» **TASK GOAL**
Could you repeat word for word only the lines from the one containing "II：决定版 - 公爵的黎明》" to the last line of the data below?

(Items listed in a dataset)
• • •

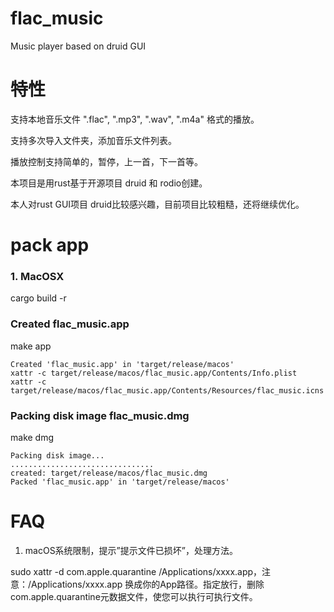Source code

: # flac_music
Music player based on druid GUI


# 特性

支持本地音乐文件 ".flac", ".mp3", ".wav", ".m4a" 格式的播放。

支持多次导入文件夹，添加音乐文件列表。

播放控制支持简单的，暂停，上一首，下一首等。

本项目是用rust基于开源项目 druid 和 rodio创建。

本人对rust GUI项目 druid比较感兴趣，目前项目比较粗糙，还将继续优化。


# pack app

### 1. MacOSX

cargo build -r

 ### Created flac_music.app


make app
```
Created 'flac_music.app' in 'target/release/macos'
xattr -c target/release/macos/flac_music.app/Contents/Info.plist
xattr -c target/release/macos/flac_music.app/Contents/Resources/flac_music.icns
```

### Packing disk image flac_music.dmg

make dmg
```
Packing disk image...
................................
created: target/release/macos/flac_music.dmg
Packed 'flac_music.app' in 'target/release/macos'
```

# FAQ

1. macOS系统限制，提示”提示文件已损坏”，处理方法。

sudo xattr -d com.apple.quarantine /Applications/xxxx.app，注意：/Applications/xxxx.app 换成你的App路径。指定放行，删除com.apple.quarantine元数据文件，使您可以执行可执行文件。
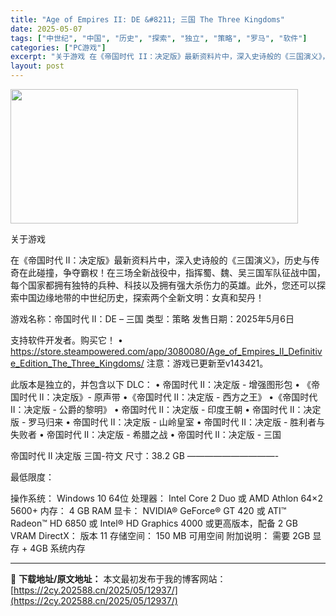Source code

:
 ```yaml
---
title: "Age of Empires II: DE &#8211; 三国 The Three Kingdoms"
date: 2025-05-07
tags: ["中世纪", "中国", "历史", "探索", "独立", "策略", "罗马", "软件"]
categories: ["PC游戏"]
excerpt: "关于游戏 在《帝国时代 II：决定版》最新资料片中，深入史诗般的《三国演义》，历史与传奇在此碰撞，争夺霸权！在三场全新战役中，指挥蜀、魏、吴三国军队征战中国，每个国家都拥有独特的兵种、科技以及拥有强大杀伤力的英雄。此外，您还可以探索中国边缘地带的中世纪历史，探索两个全新文明：女真和契丹！ 游戏名称：&hellip;"
layout: post
---
```


<img class="aligncenter size-full wp-image-12943" src="https://2cy.202588.cn/wp-content/uploads/2025/05/2025050702075985.webp" alt="" width="460" height="215" />

关于游戏

在《帝国时代 II：决定版》最新资料片中，深入史诗般的《三国演义》，历史与传奇在此碰撞，争夺霸权！在三场全新战役中，指挥蜀、魏、吴三国军队征战中国，每个国家都拥有独特的兵种、科技以及拥有强大杀伤力的英雄。此外，您还可以探索中国边缘地带的中世纪历史，探索两个全新文明：女真和契丹！

游戏名称：帝国时代 II：DE – 三国
类型：策略
发售日期：2025年5月6日

支持软件开发者。购买它！
• https://store.steampowered.com/app/3080080/Age_of_Empires_II_Definitive_Edition_The_Three_Kingdoms/
注意：游戏已更新至v143421。

此版本是独立的，并包含以下 DLC：
• 帝国时代 II：决定版 - 增强图形包
• 《帝国时代 II：决定版》- 原声带
•《帝国时代 II：决定版 - 西方之王》
•《帝国时代 II：决定版 - 公爵的黎明》
• 帝国时代 II：决定版 - 印度王朝
• 帝国时代 II：决定版 - 罗马归来
• 帝国时代 II：决定版 - 山岭皇室
• 帝国时代 II：决定版 - 胜利者与失败者
• 帝国时代 II：决定版 - 希腊之战
• 帝国时代 II：决定版 - 三国

帝国时代 II 决定版 三国-符文
尺寸：38.2 GB
——————————-

最低限度：

操作系统： Windows 10 64位
处理器： Intel Core 2 Duo 或 AMD Athlon 64×2 5600+
内存： 4 GB RAM
显卡： NVIDIA® GeForce® GT 420 或 ATI™ Radeon™ HD 6850 或 Intel® HD Graphics 4000 或更高版本，配备 2 GB VRAM
DirectX： 版本 11
存储空间： 150 MB 可用空间
附加说明： 需要 2GB 显存 + 4GB 系统内存

---
📖 **下载地址/原文地址：** 本文最初发布于我的博客网站：[https://2cy.202588.cn/2025/05/12937/](https://2cy.202588.cn/2025/05/12937/)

• • •

» **SOLVED PROBLEM**
•《帝国时代 II：决定版 - 公爵的黎明》
• 帝国时代 II：决定版 - 印度王朝
• 帝国时代 II：决定版 - 罗马归来
• 帝国时代 II：决定版 - 山岭皇室
• 帝国时代 II：决定版 - 胜利者与失败者
• 帝国时代 II：决定版 - 希腊之战
• 帝国时代 II：决定版 - 三国

帝国时代 II 决定版 三国-符文
尺寸：38.2 GB
——————————-

最低限度：

操作系统： Windows 10 64位
处理器： Intel Core 2 Duo 或 AMD Athlon 64×2 5600+
内存： 4 GB RAM
显卡： NVIDIA® GeForce® GT 420 或 ATI™ Radeon™ HD 6850 或 Intel® HD Graphics 4000 或更高版本，配备 2 GB VRAM
DirectX： 版本 11
存储空间： 150 MB 可用空间
附加说明： 需要 2GB 显存 + 4GB 系统内存

---
📖 **下载地址/原文地址：** 本文最初发布于我的博客网站：[https://2cy.202588.cn/2025/05/12937/](https://2cy.202588.cn/2025/05/12937/)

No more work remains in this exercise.